What you should do >>
Copy word for word the lines in the records below, starting at the line with "This script will run the compose.yaml script." and ending at the line with "### Dashboard Template". Skip the pictures.

■ ■ ■ ■ ■ ■ ■

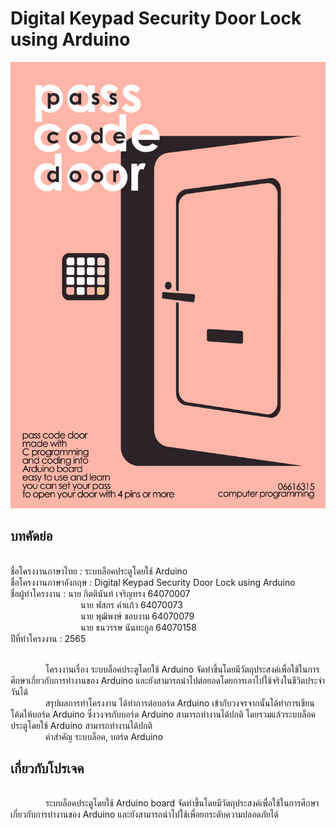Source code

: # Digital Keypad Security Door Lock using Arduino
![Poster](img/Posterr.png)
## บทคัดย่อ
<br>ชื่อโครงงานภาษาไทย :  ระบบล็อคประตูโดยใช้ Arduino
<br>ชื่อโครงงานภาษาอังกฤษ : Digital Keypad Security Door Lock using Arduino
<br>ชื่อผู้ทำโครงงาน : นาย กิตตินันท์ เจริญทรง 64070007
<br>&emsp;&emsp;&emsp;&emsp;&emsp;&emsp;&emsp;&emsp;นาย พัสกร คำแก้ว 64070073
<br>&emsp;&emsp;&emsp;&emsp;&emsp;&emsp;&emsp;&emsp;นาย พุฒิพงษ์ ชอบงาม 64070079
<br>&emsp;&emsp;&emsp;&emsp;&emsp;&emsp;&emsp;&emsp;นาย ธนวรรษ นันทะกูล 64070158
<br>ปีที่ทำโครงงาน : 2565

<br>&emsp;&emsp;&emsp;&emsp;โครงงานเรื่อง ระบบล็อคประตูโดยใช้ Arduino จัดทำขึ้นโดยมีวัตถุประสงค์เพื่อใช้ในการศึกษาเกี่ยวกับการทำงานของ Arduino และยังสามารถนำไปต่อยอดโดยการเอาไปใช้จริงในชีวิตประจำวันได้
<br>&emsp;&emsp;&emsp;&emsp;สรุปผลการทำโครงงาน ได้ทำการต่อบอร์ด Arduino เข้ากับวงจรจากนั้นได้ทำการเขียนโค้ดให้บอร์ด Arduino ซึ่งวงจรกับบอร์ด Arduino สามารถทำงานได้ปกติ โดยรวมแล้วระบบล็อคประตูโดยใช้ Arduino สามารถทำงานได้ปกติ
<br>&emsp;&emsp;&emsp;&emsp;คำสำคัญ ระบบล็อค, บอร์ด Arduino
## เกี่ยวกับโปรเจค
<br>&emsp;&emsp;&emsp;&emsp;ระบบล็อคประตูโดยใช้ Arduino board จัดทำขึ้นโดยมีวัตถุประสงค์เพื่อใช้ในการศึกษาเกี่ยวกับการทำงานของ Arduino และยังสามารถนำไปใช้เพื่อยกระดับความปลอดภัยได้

■ ■ ■ ■ ■ ■ ■

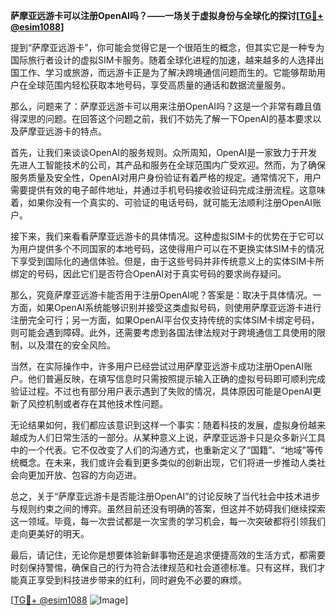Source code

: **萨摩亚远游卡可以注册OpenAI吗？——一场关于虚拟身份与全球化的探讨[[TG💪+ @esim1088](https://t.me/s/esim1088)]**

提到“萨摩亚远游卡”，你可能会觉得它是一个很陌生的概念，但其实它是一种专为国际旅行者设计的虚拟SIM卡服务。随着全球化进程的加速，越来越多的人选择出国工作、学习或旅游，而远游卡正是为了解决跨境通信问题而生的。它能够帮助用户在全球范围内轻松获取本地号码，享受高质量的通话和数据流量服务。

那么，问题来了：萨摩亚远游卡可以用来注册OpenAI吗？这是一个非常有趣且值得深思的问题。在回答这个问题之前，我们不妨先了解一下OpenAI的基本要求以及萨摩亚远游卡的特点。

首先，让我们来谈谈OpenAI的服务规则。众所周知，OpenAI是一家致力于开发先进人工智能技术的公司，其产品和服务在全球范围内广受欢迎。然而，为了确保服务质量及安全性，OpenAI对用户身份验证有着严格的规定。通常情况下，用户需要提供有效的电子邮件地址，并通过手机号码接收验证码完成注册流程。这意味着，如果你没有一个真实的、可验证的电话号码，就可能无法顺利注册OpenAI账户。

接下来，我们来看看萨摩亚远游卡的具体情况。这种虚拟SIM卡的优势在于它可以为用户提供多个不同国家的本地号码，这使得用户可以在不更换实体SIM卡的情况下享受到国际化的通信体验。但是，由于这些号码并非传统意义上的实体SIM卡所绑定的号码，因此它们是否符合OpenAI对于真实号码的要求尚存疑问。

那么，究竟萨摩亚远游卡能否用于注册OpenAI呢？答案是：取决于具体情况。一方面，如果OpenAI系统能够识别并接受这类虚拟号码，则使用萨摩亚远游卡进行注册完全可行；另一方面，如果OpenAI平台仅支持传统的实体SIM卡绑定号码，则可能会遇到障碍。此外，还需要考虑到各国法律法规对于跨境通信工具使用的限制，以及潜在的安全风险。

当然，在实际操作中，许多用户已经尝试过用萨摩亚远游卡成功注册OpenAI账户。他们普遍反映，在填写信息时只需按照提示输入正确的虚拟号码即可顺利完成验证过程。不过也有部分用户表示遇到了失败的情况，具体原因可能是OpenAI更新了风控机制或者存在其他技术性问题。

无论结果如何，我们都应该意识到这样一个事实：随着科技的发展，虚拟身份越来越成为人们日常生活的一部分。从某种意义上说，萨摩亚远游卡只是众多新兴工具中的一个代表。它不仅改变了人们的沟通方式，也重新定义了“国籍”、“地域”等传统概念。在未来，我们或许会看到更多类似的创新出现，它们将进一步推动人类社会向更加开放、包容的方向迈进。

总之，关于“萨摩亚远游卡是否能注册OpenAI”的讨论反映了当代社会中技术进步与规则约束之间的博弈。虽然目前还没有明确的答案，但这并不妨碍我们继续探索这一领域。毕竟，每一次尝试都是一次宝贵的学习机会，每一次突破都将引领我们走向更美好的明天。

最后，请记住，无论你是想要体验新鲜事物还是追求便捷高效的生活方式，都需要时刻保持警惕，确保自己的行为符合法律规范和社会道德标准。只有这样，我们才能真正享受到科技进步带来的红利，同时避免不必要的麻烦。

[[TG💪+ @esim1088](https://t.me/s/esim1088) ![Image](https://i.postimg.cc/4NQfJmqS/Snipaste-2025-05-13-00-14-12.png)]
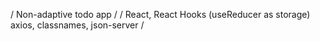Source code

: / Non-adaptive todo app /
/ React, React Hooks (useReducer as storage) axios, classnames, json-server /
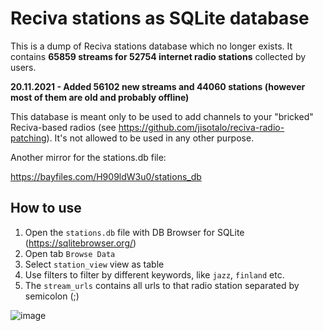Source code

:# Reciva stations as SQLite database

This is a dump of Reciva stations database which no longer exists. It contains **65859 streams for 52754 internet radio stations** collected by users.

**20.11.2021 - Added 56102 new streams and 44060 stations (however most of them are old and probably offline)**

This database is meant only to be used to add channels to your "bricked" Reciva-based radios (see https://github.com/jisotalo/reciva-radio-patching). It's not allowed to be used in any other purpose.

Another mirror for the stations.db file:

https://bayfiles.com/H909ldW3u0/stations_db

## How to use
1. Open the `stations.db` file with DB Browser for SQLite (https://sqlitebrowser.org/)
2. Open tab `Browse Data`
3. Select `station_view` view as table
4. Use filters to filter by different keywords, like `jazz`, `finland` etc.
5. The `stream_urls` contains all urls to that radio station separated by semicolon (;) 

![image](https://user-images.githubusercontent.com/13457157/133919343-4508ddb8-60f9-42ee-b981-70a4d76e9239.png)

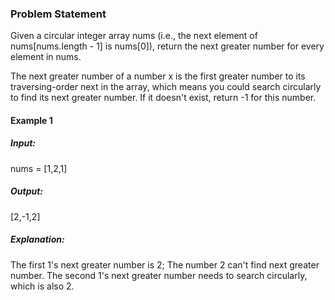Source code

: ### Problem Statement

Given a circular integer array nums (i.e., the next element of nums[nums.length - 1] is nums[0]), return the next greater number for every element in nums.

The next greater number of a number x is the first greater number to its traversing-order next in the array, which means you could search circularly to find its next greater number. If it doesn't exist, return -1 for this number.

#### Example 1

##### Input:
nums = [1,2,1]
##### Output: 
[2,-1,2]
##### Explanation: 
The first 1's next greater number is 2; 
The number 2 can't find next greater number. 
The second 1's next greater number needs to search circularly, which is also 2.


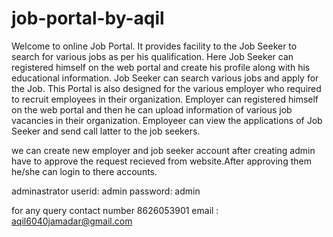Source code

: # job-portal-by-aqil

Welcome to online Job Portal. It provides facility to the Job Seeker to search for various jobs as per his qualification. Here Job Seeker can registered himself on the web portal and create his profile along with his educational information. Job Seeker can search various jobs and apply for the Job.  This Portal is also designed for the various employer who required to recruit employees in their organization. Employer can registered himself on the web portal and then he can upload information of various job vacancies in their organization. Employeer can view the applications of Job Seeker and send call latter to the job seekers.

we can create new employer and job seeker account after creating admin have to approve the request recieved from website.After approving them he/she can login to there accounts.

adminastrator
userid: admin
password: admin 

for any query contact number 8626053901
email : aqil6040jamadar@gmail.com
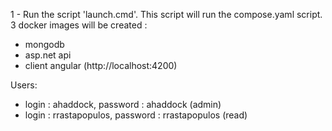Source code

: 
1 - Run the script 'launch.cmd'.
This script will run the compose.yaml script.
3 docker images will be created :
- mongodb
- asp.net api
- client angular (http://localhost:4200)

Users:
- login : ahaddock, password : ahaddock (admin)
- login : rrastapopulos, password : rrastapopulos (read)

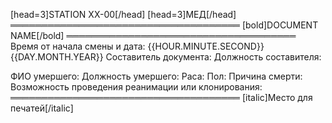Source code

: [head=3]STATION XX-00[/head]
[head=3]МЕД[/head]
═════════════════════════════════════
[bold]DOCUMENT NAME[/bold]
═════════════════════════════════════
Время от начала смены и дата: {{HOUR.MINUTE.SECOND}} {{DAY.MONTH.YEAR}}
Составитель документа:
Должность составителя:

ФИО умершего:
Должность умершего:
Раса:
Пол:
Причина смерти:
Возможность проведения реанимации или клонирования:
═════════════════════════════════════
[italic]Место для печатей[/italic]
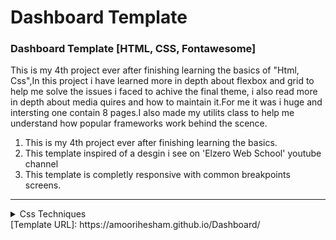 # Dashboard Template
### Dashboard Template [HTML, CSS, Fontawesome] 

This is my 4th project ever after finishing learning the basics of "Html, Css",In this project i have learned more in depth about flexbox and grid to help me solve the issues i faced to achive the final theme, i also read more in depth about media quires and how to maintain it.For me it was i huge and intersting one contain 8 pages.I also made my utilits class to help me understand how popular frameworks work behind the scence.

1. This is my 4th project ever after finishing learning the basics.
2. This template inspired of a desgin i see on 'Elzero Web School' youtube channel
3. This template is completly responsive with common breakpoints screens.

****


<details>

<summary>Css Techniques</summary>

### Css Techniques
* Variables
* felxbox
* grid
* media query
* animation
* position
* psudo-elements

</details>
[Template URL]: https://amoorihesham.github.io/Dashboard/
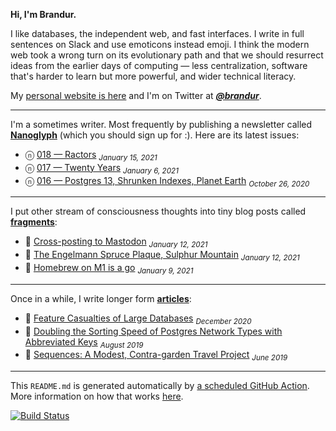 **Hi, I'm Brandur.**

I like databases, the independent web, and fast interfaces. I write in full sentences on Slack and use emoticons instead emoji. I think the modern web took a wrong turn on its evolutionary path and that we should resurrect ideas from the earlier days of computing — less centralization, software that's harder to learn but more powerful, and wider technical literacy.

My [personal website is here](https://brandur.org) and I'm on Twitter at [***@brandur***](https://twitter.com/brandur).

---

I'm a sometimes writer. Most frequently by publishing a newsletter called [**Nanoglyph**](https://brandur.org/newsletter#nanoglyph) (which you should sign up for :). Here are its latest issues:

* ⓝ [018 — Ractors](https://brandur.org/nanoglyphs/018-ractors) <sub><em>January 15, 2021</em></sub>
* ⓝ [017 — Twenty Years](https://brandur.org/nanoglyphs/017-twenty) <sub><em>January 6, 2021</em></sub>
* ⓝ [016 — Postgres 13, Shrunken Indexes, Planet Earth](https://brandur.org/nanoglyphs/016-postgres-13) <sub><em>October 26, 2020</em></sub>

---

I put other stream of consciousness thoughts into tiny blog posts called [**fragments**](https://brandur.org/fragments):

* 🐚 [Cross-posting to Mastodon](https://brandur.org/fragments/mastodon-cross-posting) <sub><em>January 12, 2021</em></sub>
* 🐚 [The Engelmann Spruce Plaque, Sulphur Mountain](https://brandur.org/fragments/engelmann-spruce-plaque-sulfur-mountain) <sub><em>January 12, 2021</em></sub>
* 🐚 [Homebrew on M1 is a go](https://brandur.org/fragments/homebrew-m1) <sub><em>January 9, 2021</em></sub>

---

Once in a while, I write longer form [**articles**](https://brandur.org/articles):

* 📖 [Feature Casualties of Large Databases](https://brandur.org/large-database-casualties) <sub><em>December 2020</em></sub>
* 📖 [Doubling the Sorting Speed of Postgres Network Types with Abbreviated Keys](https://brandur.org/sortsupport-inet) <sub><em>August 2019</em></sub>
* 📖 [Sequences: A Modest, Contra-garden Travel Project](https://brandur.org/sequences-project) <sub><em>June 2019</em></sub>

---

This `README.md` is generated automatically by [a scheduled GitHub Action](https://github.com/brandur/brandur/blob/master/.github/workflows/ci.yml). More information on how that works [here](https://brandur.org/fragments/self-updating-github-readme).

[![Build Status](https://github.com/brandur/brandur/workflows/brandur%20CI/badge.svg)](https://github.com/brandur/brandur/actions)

■ ■ ■ ■ ■ ■ ■

Task output >>
This script will run the compose.yaml script.
3 docker images will be created :
- mongodb
- asp.net api
- client angular (http://localhost:4200)

Users:
- login : ahaddock, password : ahaddock (admin)
- login : rrastapopulos, password : rrastapopulos (read)

Source code

: [head=3]STATION XX-00[/head]
[head=3]МЕД[/head]
═════════════════════════════════════
[bold]DOCUMENT NAME[/bold]
═════════════════════════════════════
Время от начала смены и дата: {{HOUR.MINUTE.SECOND}} {{DAY.MONTH.YEAR}}
Составитель документа:
Должность составителя:

ФИО умершего:
Должность умершего:
Раса:
Пол:
Причина смерти:
Возможность проведения реанимации или клонирования:
═════════════════════════════════════
[italic]Место для печатей[/italic]
 # Dashboard Template
### Dashboard Template [HTML, CSS, Fontawesome] 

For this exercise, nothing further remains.